# [PROBLEM]
Total the lines of the entries below that hold the string "location", then write only that total.

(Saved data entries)
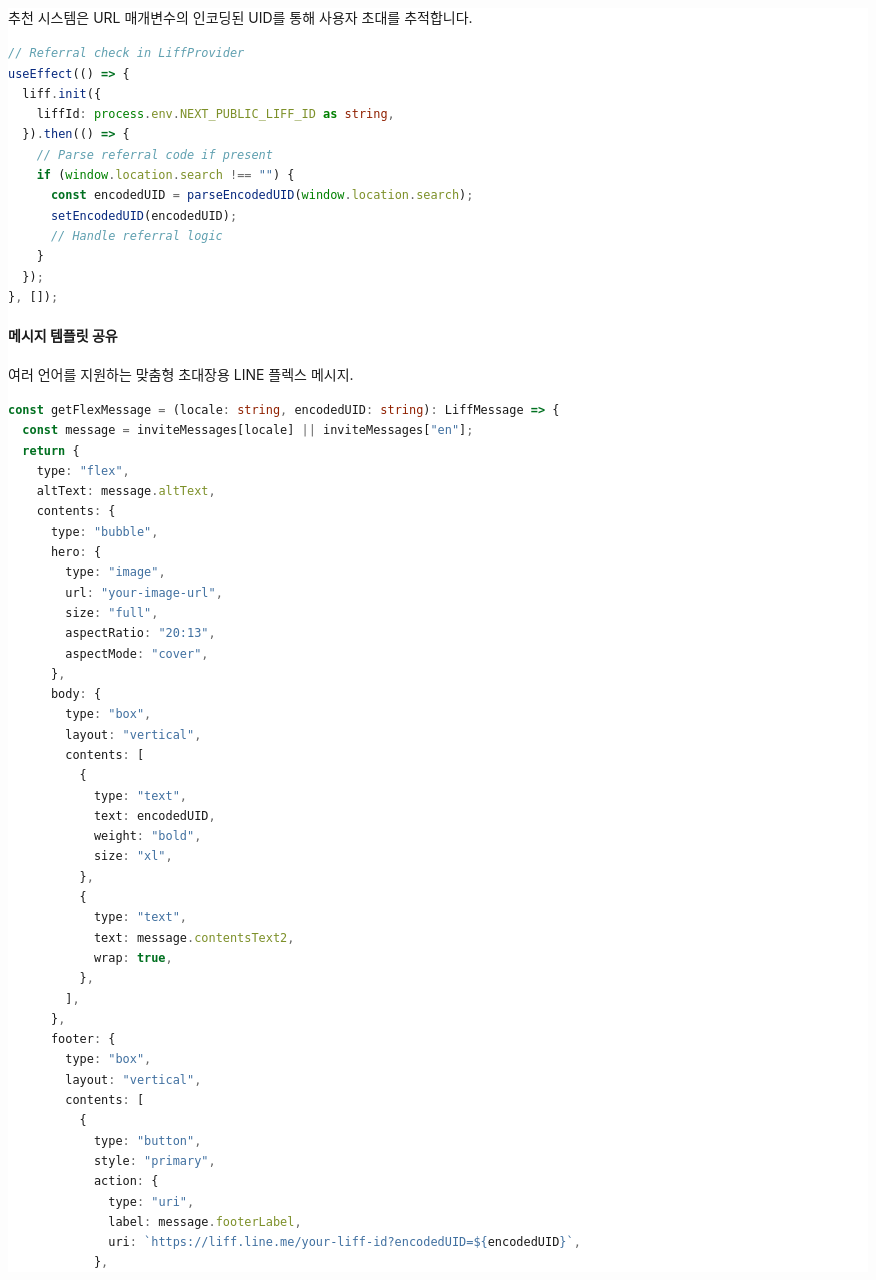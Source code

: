 추천 시스템은 URL 매개변수의 인코딩된 UID를 통해 사용자 초대를 추적합니다.

```typescript
// Referral check in LiffProvider
useEffect(() => {
  liff.init({
    liffId: process.env.NEXT_PUBLIC_LIFF_ID as string,
  }).then(() => {
    // Parse referral code if present
    if (window.location.search !== "") {
      const encodedUID = parseEncodedUID(window.location.search);
      setEncodedUID(encodedUID);
      // Handle referral logic
    }
  });
}, []);
```

#### 메시지 템플릿 공유 <a id="share-message-template"></a>

여러 언어를 지원하는 맞춤형 초대장용 LINE 플렉스 메시지.

```typescript
const getFlexMessage = (locale: string, encodedUID: string): LiffMessage => {
  const message = inviteMessages[locale] || inviteMessages["en"];
  return {
    type: "flex",
    altText: message.altText,
    contents: {
      type: "bubble",
      hero: {
        type: "image",
        url: "your-image-url",
        size: "full",
        aspectRatio: "20:13",
        aspectMode: "cover",
      },
      body: {
        type: "box",
        layout: "vertical",
        contents: [
          {
            type: "text",
            text: encodedUID,
            weight: "bold",
            size: "xl",
          },
          {
            type: "text",
            text: message.contentsText2,
            wrap: true,
          },
        ],
      },
      footer: {
        type: "box",
        layout: "vertical",
        contents: [
          {
            type: "button",
            style: "primary",
            action: {
              type: "uri",
              label: message.footerLabel,
              uri: `https://liff.line.me/your-liff-id?encodedUID=${encodedUID}`,
            },
```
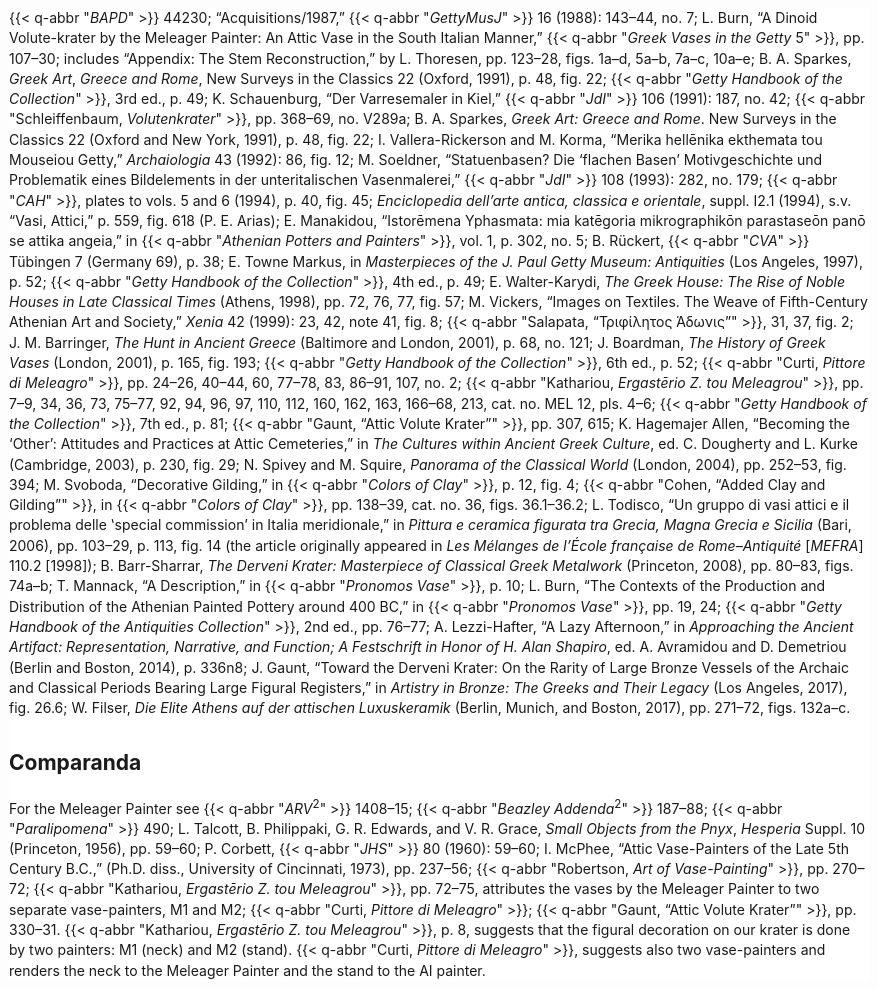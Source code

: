 {{< q-abbr "*BAPD*" >}} 44230; “Acquisitions/1987,” {{< q-abbr "*GettyMusJ*" >}} 16 (1988): 143–44, no. 7; L. Burn, “A Dinoid Volute-krater by the Meleager Painter: An Attic Vase in the South Italian Manner,” {{< q-abbr "*Greek Vases in the Getty* 5" >}}, pp. 107–30; includes “Appendix: The Stem Reconstruction,” by L. Thoresen, pp. 123–28, figs. 1a–d, 5a–b, 7a–c, 10a–e; B. A. Sparkes, *Greek Art*, *Greece and Rome*, New Surveys in the Classics 22 (Oxford, 1991), p. 48, fig. 22; {{< q-abbr "*Getty Handbook of the Collection*" >}}, 3rd ed., p. 49; K. Schauenburg, “Der Varresemaler in Kiel,” {{< q-abbr "*JdI*" >}} 106 (1991): 187, no. 42; {{< q-abbr "Schleiffenbaum, *Volutenkrater*" >}}, pp. 368–69, no. V289a; B. A. Sparkes, *Greek Art: Greece and Rome*. New Surveys in the Classics 22 (Oxford and New York, 1991), p. 48, fig. 22; I. Vallera-Rickerson and M. Korma, “Merika hellēnika ekthemata tou Mouseiou Getty,” *Archaiologia* 43 (1992): 86, fig. 12; M. Soeldner, “Statuenbasen? Die ‘flachen Basen’ Motivgeschichte und Problematik eines Bildelements in der unteritalischen Vasenmalerei,” {{< q-abbr "*JdI*" >}} 108 (1993): 282, no. 179; {{< q-abbr "*CAH*" >}}, plates to vols. 5 and 6 (1994), p. 40, fig. 45; *Enciclopedia dell’arte antica, classica e orientale*, suppl. I2.1 (1994), s.v. “Vasi, Attici,” p. 559, fig. 618 (P. E. Arias); E. Manakidou, “Istorēmena Yphasmata: mia katēgoria mikrographikōn parastaseōn panō se attika angeia,” in {{< q-abbr "*Athenian Potters and Painters*" >}}, vol. 1, p. 302, no. 5; B. Rückert, {{< q-abbr "*CVA*" >}} Tübingen 7 (Germany 69), p. 38; E. Towne Markus, in *Masterpieces of the J. Paul Getty Museum: Antiquities* (Los Angeles, 1997), p. 52; {{< q-abbr "*Getty Handbook of the Collection*" >}}, 4th ed., p. 49; E. Walter-Karydi, *The Greek House: The Rise of Noble Houses in Late Classical Times* (Athens, 1998), pp. 72, 76, 77, fig. 57; M. Vickers, “Images on Textiles. The Weave of Fifth-Century Athenian Art and Society,” *Xenia* 42 (1999): 23, 42, note 41, fig. 8; {{< q-abbr "Salapata, “Τριφίλητος Άδωνις”" >}}, 31, 37, fig. 2; J. M. Barringer, *The Hunt in Ancient Greece* (Baltimore and London, 2001), p. 68, no. 121; J. Boardman, *The History of Greek Vases* (London, 2001), p. 165, fig. 193; {{< q-abbr "*Getty Handbook of the Collection*" >}}, 6th ed., p. 52; {{< q-abbr "Curti, *Pittore di Meleagro*" >}}, pp. 24–26, 40–44, 60, 77–78, 83, 86–91, 107, no. 2; {{< q-abbr "Kathariou, *Ergastērio Z. tou Meleagrou*" >}}, pp. 7­–9, 34, 36, 73, 75–77, 92, 94, 96, 97, 110, 112, 160, 162, 163, 166–68, 213, cat. no. MEL 12, pls. 4–6; {{< q-abbr "*Getty Handbook of the Collection*" >}}, 7th ed., p. 81; {{< q-abbr "Gaunt, “Attic Volute Krater”" >}}, pp. 307, 615; K. Hagemajer Allen, “Becoming the ‘Other’: Attitudes and Practices at Attic Cemeteries,” in *The Cultures within Ancient Greek Culture*, ed. C. Dougherty and L. Kurke (Cambridge, 2003), p. 230, fig. 29; N. Spivey and M. Squire, *Panorama of the Classical World* (London, 2004), pp. 252–53, fig. 394; M. Svoboda, “Decorative Gilding,” in {{< q-abbr "*Colors of Clay*" >}}, p. 12, fig. 4; {{< q-abbr "Cohen, “Added Clay and Gilding”" >}}, in {{< q-abbr "*Colors of Clay*" >}}, pp. 138–39, cat. no. 36, figs. 36.1–36.2; L. Todisco, “Un gruppo di vasi attici e il problema delle ʽspecial commissionʼ in Italia meridionale,” in *Pittura e ceramica figurata tra Grecia, Magna Grecia e Sicilia* (Bari, 2006), pp. 103–29, p. 113, fig. 14 (the article originally appeared in *Les Mélanges de lʼÉcole française de Rome–Antiquité* [*MEFRA*] 110.2 [1998]); B. Barr-Sharrar, *The Derveni Krater: Masterpiece of Classical Greek Metalwork* (Princeton, 2008), pp. 80–83, figs. 74a–b; T. Mannack, “A Description,” in {{< q-abbr "*Pronomos Vase*" >}}, p. 10; L. Burn, “The Contexts of the Production and Distribution of the Athenian Painted Pottery around 400 BC,” in {{< q-abbr "*Pronomos Vase*" >}}, pp. 19, 24; {{< q-abbr "*Getty Handbook of the Antiquities Collection*" >}}, 2nd ed., pp. 76–77; A. Lezzi-Hafter, “A Lazy Afternoon,” in *Approaching the Ancient Artifact: Representation, Narrative, and Function; A Festschrift in Honor of H. Alan Shapiro*, ed. A. Avramidou and D. Demetriou (Berlin and Boston, 2014), p. 336n8; J. Gaunt, “Toward the Derveni Krater: On the Rarity of Large Bronze Vessels of the Archaic and Classical Periods Bearing Large Figural Registers,” in *Artistry in Bronze: The Greeks and Their Legacy* (Los Angeles, 2017), fig. 26.6; W. Filser, *Die Elite Athens auf der attischen Luxuskeramik* (Berlin, Munich, and Boston, 2017), pp. 271–72, figs. 132a–c.

## Comparanda

For the Meleager Painter see {{< q-abbr "*ARV*<sup>2</sup>" >}} 1408–15; {{< q-abbr "*Beazley Addenda*<sup>2</sup>" >}} 187–88; {{< q-abbr "*Paralipomena*" >}} 490; L. Talcott, B. Philippaki, G. R. Edwards, and V. R. Grace, *Small Objects from the Pnyx*, *Hesperia* Suppl. 10 (Princeton, 1956), pp. 59–60; P. Corbett, {{< q-abbr "*JHS*" >}} 80 (1960): 59–60; I. McPhee, “Attic Vase-Painters of the Late 5th Century B.C.,” (Ph.D. diss., University of Cincinnati, 1973), pp. 237–56; {{< q-abbr "Robertson, *Art of Vase-Painting*" >}}, pp. 270–72; {{< q-abbr "Kathariou, *Ergastērio Z. tou Meleagrou*" >}}, pp. 72–75, attributes the vases by the Meleager Painter to two separate vase-painters, M1 and M2; {{< q-abbr "Curti, *Pittore di Meleagro*" >}}; {{< q-abbr "Gaunt, “Attic Volute Krater”" >}}, pp. 330–31. {{< q-abbr "Kathariou, *Ergastērio Z. tou Meleagrou*" >}}, p. 8, suggests that the figural decoration on our krater is done by two painters: M1 (neck) and M2 (stand). {{< q-abbr "Curti, *Pittore di Meleagro*" >}}, suggests also two vase-painters and renders the neck to the Meleager Painter and the stand to the AI painter.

# [WRITTEN REPLY]
2